Strings and info tables allocated by the bytecode compiler are never freed
The bytecode compiler uses malloc
to allocate memory for string literals and allocateExecPage
(from the RTS) to allocate memory for data constructor info tables. This memory is never freed, so if the associated BCOs are unloaded, it just leaks.
GHC already takes some care to ensure that this memory is only allocated when bytecode is compiled, not when it is linked, so the same BCO can be relinked arbitrarily many times without having to reallocate memory. However, the memory does, of course, need to be reallocated when a BCO is recompiled. For most modules, the leaked memory is probably relatively small, but it is not entirely uncommon for programmers to embed arbitrarily-large string literals into their programs using Template Haskell (see the file-embed package), so in general this is not a trivial issue.

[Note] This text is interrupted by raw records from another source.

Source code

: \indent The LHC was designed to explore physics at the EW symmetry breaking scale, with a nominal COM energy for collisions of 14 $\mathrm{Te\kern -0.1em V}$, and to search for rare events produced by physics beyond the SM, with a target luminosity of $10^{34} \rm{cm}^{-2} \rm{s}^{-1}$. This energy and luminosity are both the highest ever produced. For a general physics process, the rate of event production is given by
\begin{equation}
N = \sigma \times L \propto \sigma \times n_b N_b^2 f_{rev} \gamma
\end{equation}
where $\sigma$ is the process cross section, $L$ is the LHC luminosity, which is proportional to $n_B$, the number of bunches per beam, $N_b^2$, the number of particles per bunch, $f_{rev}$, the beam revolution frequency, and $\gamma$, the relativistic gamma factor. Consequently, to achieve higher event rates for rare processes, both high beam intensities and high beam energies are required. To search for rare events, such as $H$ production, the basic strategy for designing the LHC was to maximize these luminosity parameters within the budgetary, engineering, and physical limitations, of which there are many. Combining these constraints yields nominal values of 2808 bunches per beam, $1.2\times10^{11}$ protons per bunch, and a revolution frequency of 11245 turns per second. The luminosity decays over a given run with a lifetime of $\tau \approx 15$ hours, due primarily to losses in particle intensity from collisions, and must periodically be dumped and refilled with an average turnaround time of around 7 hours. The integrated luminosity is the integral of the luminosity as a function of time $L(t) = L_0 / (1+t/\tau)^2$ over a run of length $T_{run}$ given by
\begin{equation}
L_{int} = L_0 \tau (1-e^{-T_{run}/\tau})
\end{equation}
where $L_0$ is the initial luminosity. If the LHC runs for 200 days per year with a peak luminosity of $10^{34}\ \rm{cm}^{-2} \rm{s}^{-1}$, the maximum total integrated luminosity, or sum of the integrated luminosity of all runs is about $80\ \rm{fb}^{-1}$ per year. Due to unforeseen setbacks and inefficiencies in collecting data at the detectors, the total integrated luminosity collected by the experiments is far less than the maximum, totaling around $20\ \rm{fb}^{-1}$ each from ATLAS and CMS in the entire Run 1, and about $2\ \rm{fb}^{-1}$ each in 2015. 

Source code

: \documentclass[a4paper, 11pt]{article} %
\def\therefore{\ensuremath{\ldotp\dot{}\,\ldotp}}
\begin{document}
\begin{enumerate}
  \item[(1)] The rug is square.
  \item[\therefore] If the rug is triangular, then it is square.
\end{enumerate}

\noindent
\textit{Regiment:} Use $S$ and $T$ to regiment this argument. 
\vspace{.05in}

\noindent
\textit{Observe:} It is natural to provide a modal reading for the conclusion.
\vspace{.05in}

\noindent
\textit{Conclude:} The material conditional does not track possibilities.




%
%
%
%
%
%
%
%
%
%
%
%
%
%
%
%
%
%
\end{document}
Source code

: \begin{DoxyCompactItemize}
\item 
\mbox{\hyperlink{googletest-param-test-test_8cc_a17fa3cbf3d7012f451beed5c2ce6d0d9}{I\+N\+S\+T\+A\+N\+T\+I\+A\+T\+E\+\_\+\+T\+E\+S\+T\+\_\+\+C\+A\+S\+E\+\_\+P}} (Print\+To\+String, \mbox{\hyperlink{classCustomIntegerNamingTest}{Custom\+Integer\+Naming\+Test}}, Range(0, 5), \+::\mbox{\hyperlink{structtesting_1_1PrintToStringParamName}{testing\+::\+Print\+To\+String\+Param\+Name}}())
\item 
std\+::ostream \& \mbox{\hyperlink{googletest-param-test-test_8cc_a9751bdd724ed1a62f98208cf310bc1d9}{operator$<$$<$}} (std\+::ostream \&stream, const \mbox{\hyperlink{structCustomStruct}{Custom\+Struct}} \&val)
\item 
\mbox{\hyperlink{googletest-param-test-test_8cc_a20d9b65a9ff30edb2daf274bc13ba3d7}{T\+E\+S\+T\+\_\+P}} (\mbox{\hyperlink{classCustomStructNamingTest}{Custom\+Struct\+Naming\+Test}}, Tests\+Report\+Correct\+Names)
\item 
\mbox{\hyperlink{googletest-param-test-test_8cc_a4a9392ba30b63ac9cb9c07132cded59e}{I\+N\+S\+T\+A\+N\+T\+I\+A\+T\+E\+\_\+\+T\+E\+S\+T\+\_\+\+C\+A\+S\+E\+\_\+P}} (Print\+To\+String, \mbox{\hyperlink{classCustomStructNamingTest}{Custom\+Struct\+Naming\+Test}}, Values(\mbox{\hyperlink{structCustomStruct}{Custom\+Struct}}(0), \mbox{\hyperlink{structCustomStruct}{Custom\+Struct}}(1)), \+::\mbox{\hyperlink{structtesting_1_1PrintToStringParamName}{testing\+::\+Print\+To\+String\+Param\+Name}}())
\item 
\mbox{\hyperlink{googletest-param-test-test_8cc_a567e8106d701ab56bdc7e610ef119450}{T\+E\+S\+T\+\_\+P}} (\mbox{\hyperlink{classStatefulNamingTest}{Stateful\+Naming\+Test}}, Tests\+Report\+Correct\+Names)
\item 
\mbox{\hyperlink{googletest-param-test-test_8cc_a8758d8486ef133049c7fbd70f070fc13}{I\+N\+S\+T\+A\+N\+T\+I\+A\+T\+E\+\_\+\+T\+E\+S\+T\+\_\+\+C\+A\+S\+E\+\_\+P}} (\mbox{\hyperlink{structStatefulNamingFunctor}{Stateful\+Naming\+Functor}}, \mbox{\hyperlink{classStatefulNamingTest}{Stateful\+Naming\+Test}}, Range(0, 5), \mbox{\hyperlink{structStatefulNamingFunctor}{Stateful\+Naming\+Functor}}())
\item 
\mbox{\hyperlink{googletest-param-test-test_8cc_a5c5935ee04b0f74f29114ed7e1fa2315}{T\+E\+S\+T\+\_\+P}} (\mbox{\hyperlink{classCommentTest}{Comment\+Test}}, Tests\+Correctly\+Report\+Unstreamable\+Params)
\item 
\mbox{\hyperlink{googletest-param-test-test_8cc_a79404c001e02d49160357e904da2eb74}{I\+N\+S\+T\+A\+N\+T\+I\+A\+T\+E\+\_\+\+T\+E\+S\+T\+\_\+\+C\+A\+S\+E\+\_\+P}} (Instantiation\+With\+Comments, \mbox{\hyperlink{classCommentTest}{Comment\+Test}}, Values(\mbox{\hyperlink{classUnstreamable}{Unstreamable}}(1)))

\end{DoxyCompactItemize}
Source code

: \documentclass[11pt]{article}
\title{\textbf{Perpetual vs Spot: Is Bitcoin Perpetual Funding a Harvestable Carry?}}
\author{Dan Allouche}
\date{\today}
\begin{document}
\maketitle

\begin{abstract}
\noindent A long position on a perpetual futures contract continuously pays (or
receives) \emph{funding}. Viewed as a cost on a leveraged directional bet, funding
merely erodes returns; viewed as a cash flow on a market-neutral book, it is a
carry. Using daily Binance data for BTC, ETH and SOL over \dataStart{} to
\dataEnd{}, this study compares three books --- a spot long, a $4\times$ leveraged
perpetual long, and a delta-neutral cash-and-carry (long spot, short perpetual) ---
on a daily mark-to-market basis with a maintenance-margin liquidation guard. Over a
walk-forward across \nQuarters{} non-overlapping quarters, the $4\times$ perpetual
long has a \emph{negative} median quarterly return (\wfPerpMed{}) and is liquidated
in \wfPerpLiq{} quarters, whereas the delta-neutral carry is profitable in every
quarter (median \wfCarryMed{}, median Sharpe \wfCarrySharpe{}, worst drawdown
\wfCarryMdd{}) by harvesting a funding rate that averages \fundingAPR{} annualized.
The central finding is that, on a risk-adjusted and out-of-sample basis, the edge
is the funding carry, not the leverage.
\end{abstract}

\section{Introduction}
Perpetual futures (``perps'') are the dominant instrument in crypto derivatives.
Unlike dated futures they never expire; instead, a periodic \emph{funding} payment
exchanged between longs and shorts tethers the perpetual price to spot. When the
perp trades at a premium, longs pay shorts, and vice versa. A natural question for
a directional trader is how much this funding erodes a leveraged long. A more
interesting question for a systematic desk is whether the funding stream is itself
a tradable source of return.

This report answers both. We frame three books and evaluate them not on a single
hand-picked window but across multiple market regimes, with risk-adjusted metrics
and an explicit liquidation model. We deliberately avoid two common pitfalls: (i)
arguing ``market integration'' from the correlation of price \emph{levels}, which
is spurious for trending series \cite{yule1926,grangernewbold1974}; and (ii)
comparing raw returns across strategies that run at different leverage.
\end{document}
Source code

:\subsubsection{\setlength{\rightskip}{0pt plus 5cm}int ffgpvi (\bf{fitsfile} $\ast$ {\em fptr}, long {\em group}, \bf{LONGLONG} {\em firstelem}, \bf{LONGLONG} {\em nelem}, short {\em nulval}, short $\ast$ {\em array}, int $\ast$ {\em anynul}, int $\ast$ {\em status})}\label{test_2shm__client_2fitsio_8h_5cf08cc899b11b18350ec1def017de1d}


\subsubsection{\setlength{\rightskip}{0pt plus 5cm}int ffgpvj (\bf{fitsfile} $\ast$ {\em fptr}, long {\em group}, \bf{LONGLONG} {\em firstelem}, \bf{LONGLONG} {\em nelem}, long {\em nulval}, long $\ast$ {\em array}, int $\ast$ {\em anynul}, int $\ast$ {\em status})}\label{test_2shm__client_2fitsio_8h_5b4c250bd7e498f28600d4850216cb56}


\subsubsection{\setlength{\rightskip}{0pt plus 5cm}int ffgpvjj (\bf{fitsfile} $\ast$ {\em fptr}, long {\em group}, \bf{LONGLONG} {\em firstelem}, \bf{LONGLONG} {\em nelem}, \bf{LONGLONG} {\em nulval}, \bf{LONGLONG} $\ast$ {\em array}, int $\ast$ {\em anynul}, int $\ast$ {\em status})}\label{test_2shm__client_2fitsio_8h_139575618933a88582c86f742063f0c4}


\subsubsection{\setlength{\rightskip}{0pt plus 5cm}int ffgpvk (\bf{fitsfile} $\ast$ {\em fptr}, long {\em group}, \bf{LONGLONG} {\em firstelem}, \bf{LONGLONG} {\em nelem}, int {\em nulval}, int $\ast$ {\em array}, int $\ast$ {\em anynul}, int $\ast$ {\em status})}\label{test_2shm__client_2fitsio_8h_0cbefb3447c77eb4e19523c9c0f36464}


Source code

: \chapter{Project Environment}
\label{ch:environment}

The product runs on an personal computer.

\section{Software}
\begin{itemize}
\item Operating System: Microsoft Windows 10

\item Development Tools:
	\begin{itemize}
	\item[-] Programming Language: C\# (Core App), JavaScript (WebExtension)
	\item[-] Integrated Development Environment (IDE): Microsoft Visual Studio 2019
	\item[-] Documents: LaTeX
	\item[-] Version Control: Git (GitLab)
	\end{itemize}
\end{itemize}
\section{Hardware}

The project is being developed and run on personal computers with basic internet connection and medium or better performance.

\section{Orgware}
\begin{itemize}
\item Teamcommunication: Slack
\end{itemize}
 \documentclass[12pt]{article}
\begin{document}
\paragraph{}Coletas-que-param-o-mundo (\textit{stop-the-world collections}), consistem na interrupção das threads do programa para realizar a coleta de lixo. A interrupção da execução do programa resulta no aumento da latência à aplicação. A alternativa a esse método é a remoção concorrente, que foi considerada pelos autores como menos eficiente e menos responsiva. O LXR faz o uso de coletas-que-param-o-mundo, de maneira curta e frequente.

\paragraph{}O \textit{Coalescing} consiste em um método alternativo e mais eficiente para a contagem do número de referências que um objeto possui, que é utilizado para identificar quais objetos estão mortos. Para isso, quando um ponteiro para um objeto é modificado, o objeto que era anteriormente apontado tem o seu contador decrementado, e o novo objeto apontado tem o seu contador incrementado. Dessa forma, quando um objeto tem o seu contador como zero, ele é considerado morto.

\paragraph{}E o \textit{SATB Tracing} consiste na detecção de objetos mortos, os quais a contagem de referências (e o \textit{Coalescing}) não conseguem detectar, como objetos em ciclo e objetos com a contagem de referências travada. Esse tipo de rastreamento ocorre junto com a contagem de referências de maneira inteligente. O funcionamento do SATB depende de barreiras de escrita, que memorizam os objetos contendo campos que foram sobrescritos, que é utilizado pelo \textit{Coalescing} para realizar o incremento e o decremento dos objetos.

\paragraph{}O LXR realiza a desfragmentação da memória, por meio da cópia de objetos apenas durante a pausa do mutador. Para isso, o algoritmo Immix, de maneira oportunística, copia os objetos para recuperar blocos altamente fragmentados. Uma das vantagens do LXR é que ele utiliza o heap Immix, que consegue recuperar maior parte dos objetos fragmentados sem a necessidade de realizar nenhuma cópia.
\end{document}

In #22376 (comment 461080), I initially wrote that freeing this data seemed essentially impossible, as string literals are represented as Addr#
pointers, which are not GC-managed. However, I think this may have been unnecessarily conservative: we support unloading .o
files when using a statically-linked GHC, which suggests dropping these pointers is at least supposed to work, presumably because GHCi takes care to throw away any closures derived in any way from the unloaded objects. Unfortunately, I’m not familiar enough with all the ways unloading can occur to say for certain whether that’s completely safe in general.